第三幕、御三家の矜持
 そして大詰めというにはまだ早い、暫定一位走者のバトンが二年男子に渡った瞬間、女子の声援が増す。それは二位走者も同じ。トップは桐椰くん、次が松隆くんだ。


「すごいねー。もうそろそろ息するだけで尊まれちゃいそう」


 茶化すような口調のコメントには激しく同意する。御三家人気は体育祭でインフレしているといっても過言ではない。

 当の本人達はといえば、松隆くんが桐椰くんに追いついたせいで必死にコーナーを競っていた。すかさず双眼鏡で表情を見ると松隆くんの苦々し気な表情、双眼鏡から目を離すと、桐椰くんは松隆くんに抜かれることなく、トップを維持したまま三年女子にバトンを渡した。松隆くんは二位で渡す。


「王子様ってあんなスポーツできるんだねー。意外意外」

「ふーちゃんが“王子様”っていうたびに煽りを感じちゃう」

「んー、まぁ半分くらい煽ってるかも? 王子様、心広そうな顔して意外と心狭くて意外と心広そうだからさー」


 言わんとしていることはよく分かった。いつでも温厚に微笑んでいるくせに短気、ただし本気で敵と見做(みな)した相手以外には無関心な寛容さをみせる。

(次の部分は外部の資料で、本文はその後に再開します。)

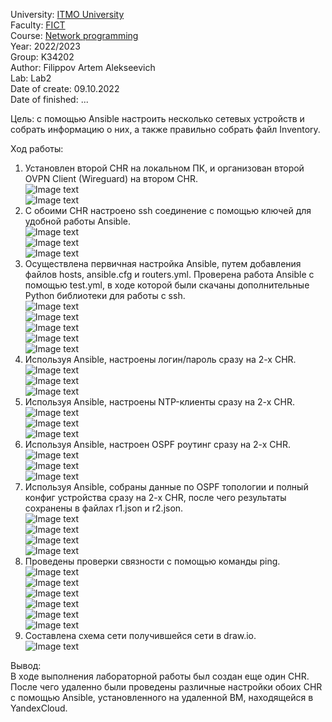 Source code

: University: [ITMO University](https://itmo.ru/ru/)  
Faculty: [FICT](https://fict.itmo.ru)  
Course: [Network programming](https://github.com/itmo-ict-faculty/network-programming)  
Year: 2022/2023  
Group: K34202  
Author: Filippov Artem Alekseevich  
Lab: Lab2  
Date of create: 09.10.2022  
Date of finished: ...  

Цель:  с помощью Ansible настроить несколько сетевых устройств и собрать информацию о них, а также правильно собрать файл Inventory.  

Ход работы:  

1.	Установлен второй CHR на локальном ПК, и организован второй OVPN Client (Wireguard) на втором CHR.  
![Image text](https://github.com/Artemchikus/2022_2023-network_programming-k34202-filippov_a_a/raw/main/lab2/images/1.png)  
![Image text](https://github.com/Artemchikus/2022_2023-network_programming-k34202-filippov_a_a/raw/main/lab2/images/2.png)  
2.	С обоими CHR настроено ssh соединение с помощью ключей для удобной работы Ansible.  
![Image text](https://github.com/Artemchikus/2022_2023-network_programming-k34202-filippov_a_a/raw/main/lab2/images/3.png)  
![Image text](https://github.com/Artemchikus/2022_2023-network_programming-k34202-filippov_a_a/raw/main/lab2/images/4.png)  
![Image text](https://github.com/Artemchikus/2022_2023-network_programming-k34202-filippov_a_a/raw/main/lab2/images/5.png)  
3.	Осуществлена первичная настройка Ansible, путем добавления файлов hosts, ansible.cfg и routers.yml. Проверена работа Ansible с помощью test.yml, в ходе которой были скачаны дополнительные Python библиотеки для работы с ssh.  
![Image text](https://github.com/Artemchikus/2022_2023-network_programming-k34202-filippov_a_a/raw/main/lab2/images/7.png)  
![Image text](https://github.com/Artemchikus/2022_2023-network_programming-k34202-filippov_a_a/raw/main/lab2/images/8.png)  
![Image text](https://github.com/Artemchikus/2022_2023-network_programming-k34202-filippov_a_a/raw/main/lab2/images/10.png)  
![Image text](https://github.com/Artemchikus/2022_2023-network_programming-k34202-filippov_a_a/raw/main/lab2/images/11.png)  
![Image text](https://github.com/Artemchikus/2022_2023-network_programming-k34202-filippov_a_a/raw/main/lab2/images/12.png)  
4.	Используя Ansible, настроены логин/пароль сразу на 2-х CHR.   
![Image text](https://github.com/Artemchikus/2022_2023-network_programming-k34202-filippov_a_a/raw/main/lab2/images/13.png)  
![Image text](https://github.com/Artemchikus/2022_2023-network_programming-k34202-filippov_a_a/raw/main/lab2/images/14.png)  
![Image text](https://github.com/Artemchikus/2022_2023-network_programming-k34202-filippov_a_a/raw/main/lab2/images/14.5.png)  
5.	Используя Ansible, настроены NTP-клиенты сразу на 2-х CHR.  
![Image text](https://github.com/Artemchikus/2022_2023-network_programming-k34202-filippov_a_a/raw/main/lab2/images/15.png)  
![Image text](https://github.com/Artemchikus/2022_2023-network_programming-k34202-filippov_a_a/raw/main/lab2/images/16.png)  
![Image text](https://github.com/Artemchikus/2022_2023-network_programming-k34202-filippov_a_a/raw/main/lab2/images/17.png)  
6.	Используя Ansible, настроен OSPF роутинг сразу на 2-х CHR.    
![Image text](https://github.com/Artemchikus/2022_2023-network_programming-k34202-filippov_a_a/raw/main/lab2/images/21.png)  
![Image text](https://github.com/Artemchikus/2022_2023-network_programming-k34202-filippov_a_a/raw/main/lab2/images/19.png)  
![Image text](https://github.com/Artemchikus/2022_2023-network_programming-k34202-filippov_a_a/raw/main/lab2/images/20.png)  
7.	Используя Ansible, собраны данные по OSPF топологии и полный конфиг устройства сразу на 2-х CHR, после чего результаты сохранены в файлах r1.json и r2.json.  
![Image text](https://github.com/Artemchikus/2022_2023-network_programming-k34202-filippov_a_a/raw/main/lab2/images/22.png)  
![Image text](https://github.com/Artemchikus/2022_2023-network_programming-k34202-filippov_a_a/raw/main/lab2/images/23.png)  
![Image text](https://github.com/Artemchikus/2022_2023-network_programming-k34202-filippov_a_a/raw/main/lab2/images/24.png)  
![Image text](https://github.com/Artemchikus/2022_2023-network_programming-k34202-filippov_a_a/raw/main/lab2/images/25.png)  
8. Проведены проверки связности с помощью команды ping.  
![Image text](https://github.com/Artemchikus/2022_2023-network_programming-k34202-filippov_a_a/raw/main/lab2/images/26.png)  
![Image text](https://github.com/Artemchikus/2022_2023-network_programming-k34202-filippov_a_a/raw/main/lab2/images/27.png)  
![Image text](https://github.com/Artemchikus/2022_2023-network_programming-k34202-filippov_a_a/raw/main/lab2/images/28.png)  
![Image text](https://github.com/Artemchikus/2022_2023-network_programming-k34202-filippov_a_a/raw/main/lab2/images/29.png)  
![Image text](https://github.com/Artemchikus/2022_2023-network_programming-k34202-filippov_a_a/raw/main/lab2/images/30.png)  
![Image text](https://github.com/Artemchikus/2022_2023-network_programming-k34202-filippov_a_a/raw/main/lab2/images/31.png)  
9. Составлена схема сети получившейся сети в draw.io.  
![Image text](https://github.com/Artemchikus/2022_2023-network_programming-k34202-filippov_a_a/raw/main/lab2/images/32.png)  

Вывод:  
В ходе выполнения лабораторной работы был создан еще один CHR. После чего удаленно были проведены различные настройки обоих CHR с помощью Ansible, установленного на удаленной ВМ, находящейся в YandexCloud.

 そんな松隆くんはバトンを渡した後にそのまま走り抜け、桐椰くんと一緒に待機場所に歩いていた。双眼鏡で覗かずとも桐椰くんの得意げな顔と松隆くんの不満げな顔は目に浮かぶ。今日の帰りはそれで煽ることにしよう、と頭のなかでシミュレーションした。

 その後のリレーに番狂わせはなく、ちらほらと順位を変動させながら、白が一位でゴールした。その後赤、黄緑、ピンク、青、橙、黒、黄、緑、紫とゴール。白組は一位獲得に盛り上がっていたけれど、もう一つの白組である黒チームが七位だったので、総合評価はそうよくなさそうだ。


「さーてと、体育祭も終わりかぁ。御三家のお陰で今年は結構楽しかったー」


 ふーちゃんと同じように、女子はきゃっきゃと御三家の推しについて語っていた。ただ、ふーちゃんの言葉には首を傾げる。